[Provided information]:
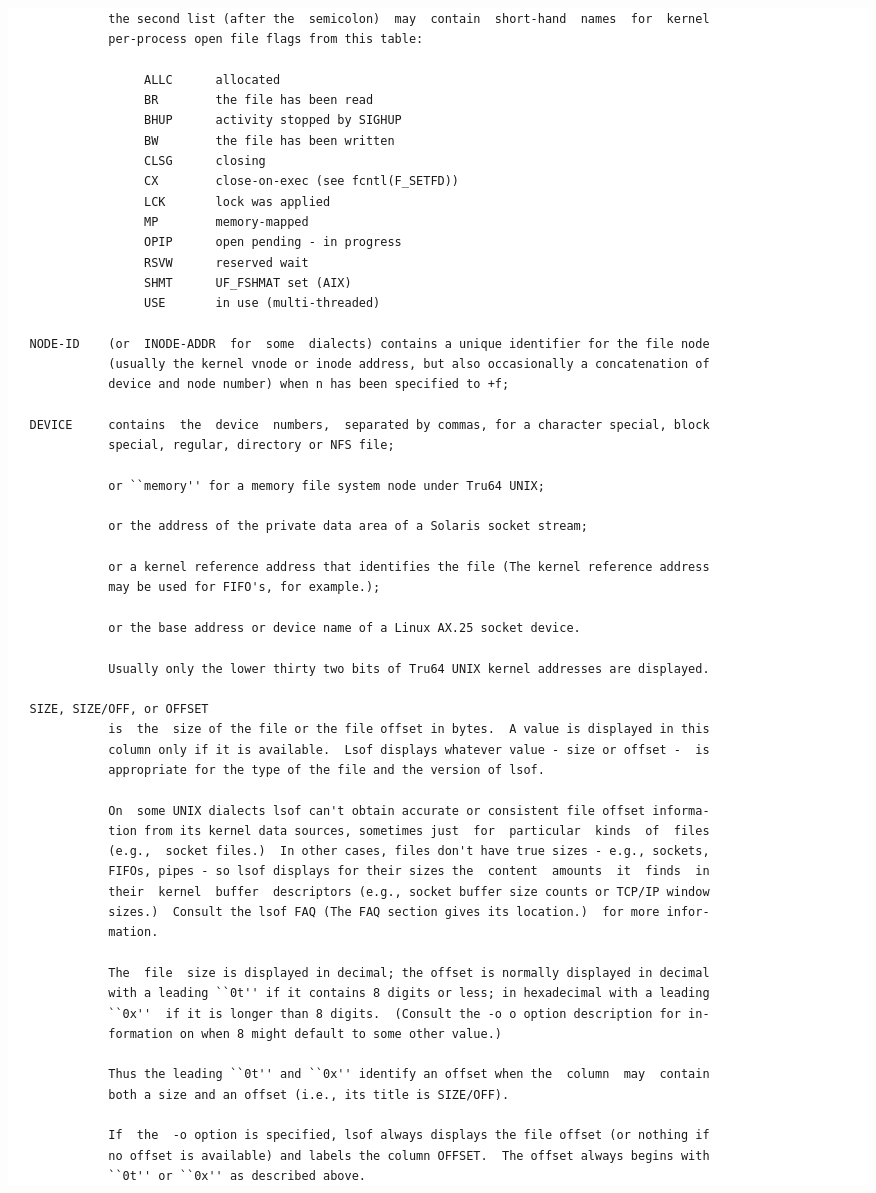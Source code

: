                  the second list (after the  semicolon)  may  contain  short-hand  names  for  kernel
                  per-process open file flags from this table:

                       ALLC      allocated
                       BR        the file has been read
                       BHUP      activity stopped by SIGHUP
                       BW        the file has been written
                       CLSG      closing
                       CX        close-on-exec (see fcntl(F_SETFD))
                       LCK       lock was applied
                       MP        memory-mapped
                       OPIP      open pending - in progress
                       RSVW      reserved wait
                       SHMT      UF_FSHMAT set (AIX)
                       USE       in use (multi-threaded)

       NODE-ID    (or  INODE-ADDR  for  some  dialects) contains a unique identifier for the file node
                  (usually the kernel vnode or inode address, but also occasionally a concatenation of
                  device and node number) when n has been specified to +f;

       DEVICE     contains  the  device  numbers,  separated by commas, for a character special, block
                  special, regular, directory or NFS file;

                  or ``memory'' for a memory file system node under Tru64 UNIX;

                  or the address of the private data area of a Solaris socket stream;

                  or a kernel reference address that identifies the file (The kernel reference address
                  may be used for FIFO's, for example.);

                  or the base address or device name of a Linux AX.25 socket device.

                  Usually only the lower thirty two bits of Tru64 UNIX kernel addresses are displayed.

       SIZE, SIZE/OFF, or OFFSET
                  is  the  size of the file or the file offset in bytes.  A value is displayed in this
                  column only if it is available.  Lsof displays whatever value - size or offset -  is
                  appropriate for the type of the file and the version of lsof.

                  On  some UNIX dialects lsof can't obtain accurate or consistent file offset informa‐
                  tion from its kernel data sources, sometimes just  for  particular  kinds  of  files
                  (e.g.,  socket files.)  In other cases, files don't have true sizes - e.g., sockets,
                  FIFOs, pipes - so lsof displays for their sizes the  content  amounts  it  finds  in
                  their  kernel  buffer  descriptors (e.g., socket buffer size counts or TCP/IP window
                  sizes.)  Consult the lsof FAQ (The FAQ section gives its location.)  for more infor‐
                  mation.

                  The  file  size is displayed in decimal; the offset is normally displayed in decimal
                  with a leading ``0t'' if it contains 8 digits or less; in hexadecimal with a leading
                  ``0x''  if it is longer than 8 digits.  (Consult the -o o option description for in‐
                  formation on when 8 might default to some other value.)

                  Thus the leading ``0t'' and ``0x'' identify an offset when the  column  may  contain
                  both a size and an offset (i.e., its title is SIZE/OFF).

                  If  the  -o option is specified, lsof always displays the file offset (or nothing if
                  no offset is available) and labels the column OFFSET.  The offset always begins with
                  ``0t'' or ``0x'' as described above.
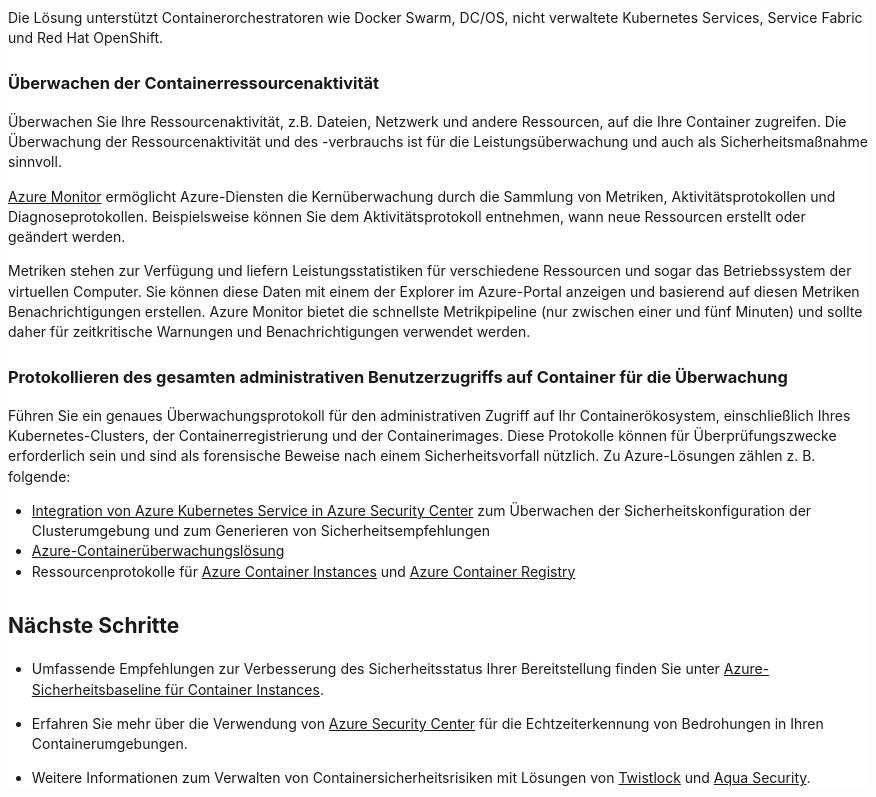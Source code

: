   Die Lösung unterstützt Containerorchestratoren wie Docker Swarm, DC/OS, nicht verwaltete Kubernetes Services, Service Fabric und Red Hat OpenShift. 

### <a name="monitor-container-resource-activity"></a>Überwachen der Containerressourcenaktivität 

Überwachen Sie Ihre Ressourcenaktivität, z.B. Dateien, Netzwerk und andere Ressourcen, auf die Ihre Container zugreifen. Die Überwachung der Ressourcenaktivität und des -verbrauchs ist für die Leistungsüberwachung und auch als Sicherheitsmaßnahme sinnvoll. 

[Azure Monitor](../azure-monitor/overview.md) ermöglicht Azure-Diensten die Kernüberwachung durch die Sammlung von Metriken, Aktivitätsprotokollen und Diagnoseprotokollen. Beispielsweise können Sie dem Aktivitätsprotokoll entnehmen, wann neue Ressourcen erstellt oder geändert werden. 

  Metriken stehen zur Verfügung und liefern Leistungsstatistiken für verschiedene Ressourcen und sogar das Betriebssystem der virtuellen Computer. Sie können diese Daten mit einem der Explorer im Azure-Portal anzeigen und basierend auf diesen Metriken Benachrichtigungen erstellen. Azure Monitor bietet die schnellste Metrikpipeline (nur zwischen einer und fünf Minuten) und sollte daher für zeitkritische Warnungen und Benachrichtigungen verwendet werden. 

### <a name="log-all-container-administrative-user-access-for-auditing"></a>Protokollieren des gesamten administrativen Benutzerzugriffs auf Container für die Überwachung 

Führen Sie ein genaues Überwachungsprotokoll für den administrativen Zugriff auf Ihr Containerökosystem, einschließlich Ihres Kubernetes-Clusters, der Containerregistrierung und der Containerimages. Diese Protokolle können für Überprüfungszwecke erforderlich sein und sind als forensische Beweise nach einem Sicherheitsvorfall nützlich. Zu Azure-Lösungen zählen z. B. folgende:

* [Integration von Azure Kubernetes Service in Azure Security Center](../security-center/defender-for-kubernetes-introduction.md) zum Überwachen der Sicherheitskonfiguration der Clusterumgebung und zum Generieren von Sicherheitsempfehlungen
* [Azure-Containerüberwachungslösung](../azure-monitor/containers/containers.md)
* Ressourcenprotokolle für [Azure Container Instances](container-instances-log-analytics.md) und [Azure Container Registry](../container-registry/container-registry-diagnostics-audit-logs.md)

## <a name="next-steps"></a>Nächste Schritte

* Umfassende Empfehlungen zur Verbesserung des Sicherheitsstatus Ihrer Bereitstellung finden Sie unter [Azure-Sicherheitsbaseline für Container Instances](security-baseline.md).

* Erfahren Sie mehr über die Verwendung von [Azure Security Center](../security-center/container-security.md) für die Echtzeiterkennung von Bedrohungen in Ihren Containerumgebungen.

* Weitere Informationen zum Verwalten von Containersicherheitsrisiken mit Lösungen von [Twistlock](https://www.twistlock.com/solutions/microsoft-azure-container-security/) und [Aqua Security](https://www.aquasec.com/solutions/azure-container-security/).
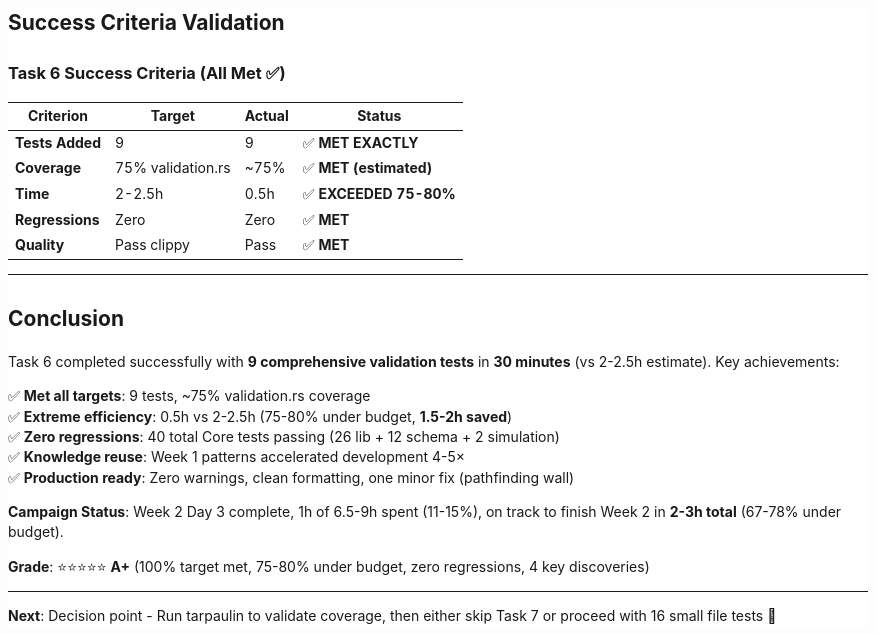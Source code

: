 ## Success Criteria Validation

### Task 6 Success Criteria (All Met ✅)

| Criterion | Target | Actual | Status |
|-----------|--------|--------|--------|
| **Tests Added** | 9 | 9 | ✅ **MET EXACTLY** |
| **Coverage** | 75% validation.rs | ~75% | ✅ **MET (estimated)** |
| **Time** | 2-2.5h | 0.5h | ✅ **EXCEEDED 75-80%** |
| **Regressions** | Zero | Zero | ✅ **MET** |
| **Quality** | Pass clippy | Pass | ✅ **MET** |

---

## Conclusion

Task 6 completed successfully with **9 comprehensive validation tests** in **30 minutes** (vs 2-2.5h estimate). Key achievements:

✅ **Met all targets**: 9 tests, ~75% validation.rs coverage  
✅ **Extreme efficiency**: 0.5h vs 2-2.5h (75-80% under budget, **1.5-2h saved**)  
✅ **Zero regressions**: 40 total Core tests passing (26 lib + 12 schema + 2 simulation)  
✅ **Knowledge reuse**: Week 1 patterns accelerated development 4-5×  
✅ **Production ready**: Zero warnings, clean formatting, one minor fix (pathfinding wall)

**Campaign Status**: Week 2 Day 3 complete, 1h of 6.5-9h spent (11-15%), on track to finish Week 2 in **2-3h total** (67-78% under budget).

**Grade**: ⭐⭐⭐⭐⭐ **A+** (100% target met, 75-80% under budget, zero regressions, 4 key discoveries)

---

**Next**: Decision point - Run tarpaulin to validate coverage, then either skip Task 7 or proceed with 16 small file tests 🚀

[Your instructions]: Wherever a line of the records above contains the string "center", copy that line out.

[Solution]:
* [Integration von Azure Kubernetes Service in Azure Security Center](../security-center/defender-for-kubernetes-introduction.md) zum Überwachen der Sicherheitskonfiguration der Clusterumgebung und zum Generieren von Sicherheitsempfehlungen
* Erfahren Sie mehr über die Verwendung von [Azure Security Center](../security-center/container-security.md) für die Echtzeiterkennung von Bedrohungen in Ihren Containerumgebungen.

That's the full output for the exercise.